What this task involves
The pictures stay out; everything else in the entries below must be returned exactly.

Provided information
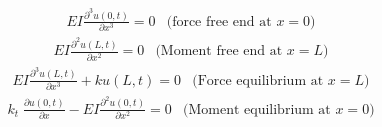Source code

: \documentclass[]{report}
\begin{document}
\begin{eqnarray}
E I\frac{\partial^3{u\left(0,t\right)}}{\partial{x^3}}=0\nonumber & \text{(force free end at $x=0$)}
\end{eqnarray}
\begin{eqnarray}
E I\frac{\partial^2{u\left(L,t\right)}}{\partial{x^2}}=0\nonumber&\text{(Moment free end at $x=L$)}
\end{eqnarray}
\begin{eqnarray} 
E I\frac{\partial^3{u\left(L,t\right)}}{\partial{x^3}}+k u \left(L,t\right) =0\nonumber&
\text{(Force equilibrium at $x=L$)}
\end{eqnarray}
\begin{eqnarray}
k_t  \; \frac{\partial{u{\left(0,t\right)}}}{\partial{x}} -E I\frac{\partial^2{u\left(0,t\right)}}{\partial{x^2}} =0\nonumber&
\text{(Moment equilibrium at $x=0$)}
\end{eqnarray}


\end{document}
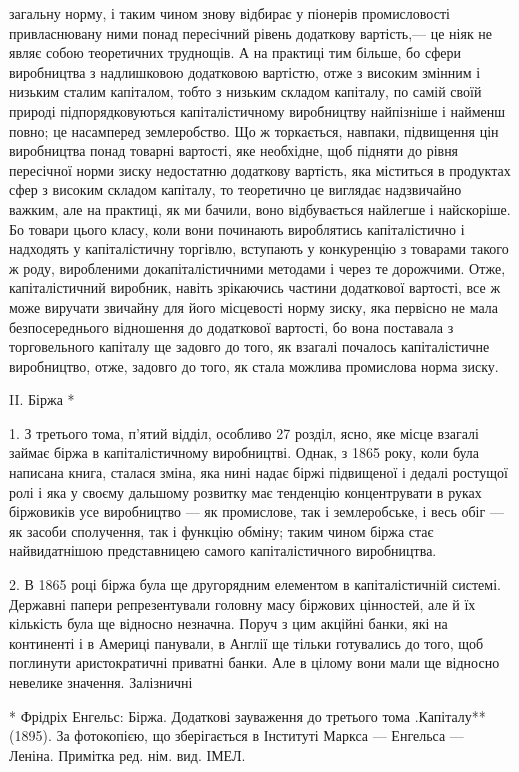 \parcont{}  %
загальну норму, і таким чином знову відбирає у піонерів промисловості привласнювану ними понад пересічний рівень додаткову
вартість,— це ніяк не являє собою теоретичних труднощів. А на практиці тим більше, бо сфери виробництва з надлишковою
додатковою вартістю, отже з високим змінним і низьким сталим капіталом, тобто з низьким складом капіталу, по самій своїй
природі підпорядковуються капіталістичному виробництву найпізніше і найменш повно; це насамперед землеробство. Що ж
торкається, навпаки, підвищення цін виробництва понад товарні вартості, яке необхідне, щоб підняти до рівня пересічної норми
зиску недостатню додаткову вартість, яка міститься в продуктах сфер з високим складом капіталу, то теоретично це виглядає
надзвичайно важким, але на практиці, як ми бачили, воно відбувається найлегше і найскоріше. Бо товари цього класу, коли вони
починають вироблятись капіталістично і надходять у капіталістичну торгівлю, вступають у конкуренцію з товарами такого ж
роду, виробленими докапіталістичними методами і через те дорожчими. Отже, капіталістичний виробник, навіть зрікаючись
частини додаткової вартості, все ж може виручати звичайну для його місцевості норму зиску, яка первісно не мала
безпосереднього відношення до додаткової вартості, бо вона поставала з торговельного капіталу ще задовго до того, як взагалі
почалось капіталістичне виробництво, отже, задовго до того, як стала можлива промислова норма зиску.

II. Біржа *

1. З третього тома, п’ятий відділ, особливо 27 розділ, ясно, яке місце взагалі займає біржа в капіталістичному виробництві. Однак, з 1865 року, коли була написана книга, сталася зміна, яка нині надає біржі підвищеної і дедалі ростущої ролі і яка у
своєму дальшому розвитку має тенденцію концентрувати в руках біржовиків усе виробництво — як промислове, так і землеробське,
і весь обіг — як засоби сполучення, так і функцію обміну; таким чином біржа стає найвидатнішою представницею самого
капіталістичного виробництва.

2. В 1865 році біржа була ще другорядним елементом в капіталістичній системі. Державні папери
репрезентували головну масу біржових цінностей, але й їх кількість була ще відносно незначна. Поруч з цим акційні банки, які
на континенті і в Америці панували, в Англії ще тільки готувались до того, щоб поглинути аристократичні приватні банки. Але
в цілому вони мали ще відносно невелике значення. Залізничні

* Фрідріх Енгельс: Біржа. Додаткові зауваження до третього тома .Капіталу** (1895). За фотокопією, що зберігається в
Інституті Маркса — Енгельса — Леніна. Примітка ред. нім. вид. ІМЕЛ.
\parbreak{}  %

Task solution
Source code

: \documentclass[]{report}
\begin{document}
\begin{eqnarray}
E I\frac{\partial^3{u\left(0,t\right)}}{\partial{x^3}}=0\nonumber & \text{(force free end at $x=0$)}
\end{eqnarray}
\begin{eqnarray}
E I\frac{\partial^2{u\left(L,t\right)}}{\partial{x^2}}=0\nonumber&\text{(Moment free end at $x=L$)}
\end{eqnarray}
\begin{eqnarray} 
E I\frac{\partial^3{u\left(L,t\right)}}{\partial{x^3}}+k u \left(L,t\right) =0\nonumber&
\text{(Force equilibrium at $x=L$)}
\end{eqnarray}
\begin{eqnarray}
k_t  \; \frac{\partial{u{\left(0,t\right)}}}{\partial{x}} -E I\frac{\partial^2{u\left(0,t\right)}}{\partial{x^2}} =0\nonumber&
\text{(Moment equilibrium at $x=0$)}
\end{eqnarray}


\end{document}
 \parcont{}  %
загальну норму, і таким чином знову відбирає у піонерів промисловості привласнювану ними понад пересічний рівень додаткову
вартість,— це ніяк не являє собою теоретичних труднощів. А на практиці тим більше, бо сфери виробництва з надлишковою
додатковою вартістю, отже з високим змінним і низьким сталим капіталом, тобто з низьким складом капіталу, по самій своїй
природі підпорядковуються капіталістичному виробництву найпізніше і найменш повно; це насамперед землеробство. Що ж
торкається, навпаки, підвищення цін виробництва понад товарні вартості, яке необхідне, щоб підняти до рівня пересічної норми
зиску недостатню додаткову вартість, яка міститься в продуктах сфер з високим складом капіталу, то теоретично це виглядає
надзвичайно важким, але на практиці, як ми бачили, воно відбувається найлегше і найскоріше. Бо товари цього класу, коли вони
починають вироблятись капіталістично і надходять у капіталістичну торгівлю, вступають у конкуренцію з товарами такого ж
роду, виробленими докапіталістичними методами і через те дорожчими. Отже, капіталістичний виробник, навіть зрікаючись
частини додаткової вартості, все ж може виручати звичайну для його місцевості норму зиску, яка первісно не мала
безпосереднього відношення до додаткової вартості, бо вона поставала з торговельного капіталу ще задовго до того, як взагалі
почалось капіталістичне виробництво, отже, задовго до того, як стала можлива промислова норма зиску.

II. Біржа *

1. З третього тома, п’ятий відділ, особливо 27 розділ, ясно, яке місце взагалі займає біржа в капіталістичному виробництві. Однак, з 1865 року, коли була написана книга, сталася зміна, яка нині надає біржі підвищеної і дедалі ростущої ролі і яка у
своєму дальшому розвитку має тенденцію концентрувати в руках біржовиків усе виробництво — як промислове, так і землеробське,
і весь обіг — як засоби сполучення, так і функцію обміну; таким чином біржа стає найвидатнішою представницею самого
капіталістичного виробництва.

2. В 1865 році біржа була ще другорядним елементом в капіталістичній системі. Державні папери
репрезентували головну масу біржових цінностей, але й їх кількість була ще відносно незначна. Поруч з цим акційні банки, які
на континенті і в Америці панували, в Англії ще тільки готувались до того, щоб поглинути аристократичні приватні банки. Але
в цілому вони мали ще відносно невелике значення. Залізничні

* Фрідріх Енгельс: Біржа. Додаткові зауваження до третього тома .Капіталу** (1895). За фотокопією, що зберігається в
Інституті Маркса — Енгельса — Леніна. Примітка ред. нім. вид. ІМЕЛ.
\parbreak{}  %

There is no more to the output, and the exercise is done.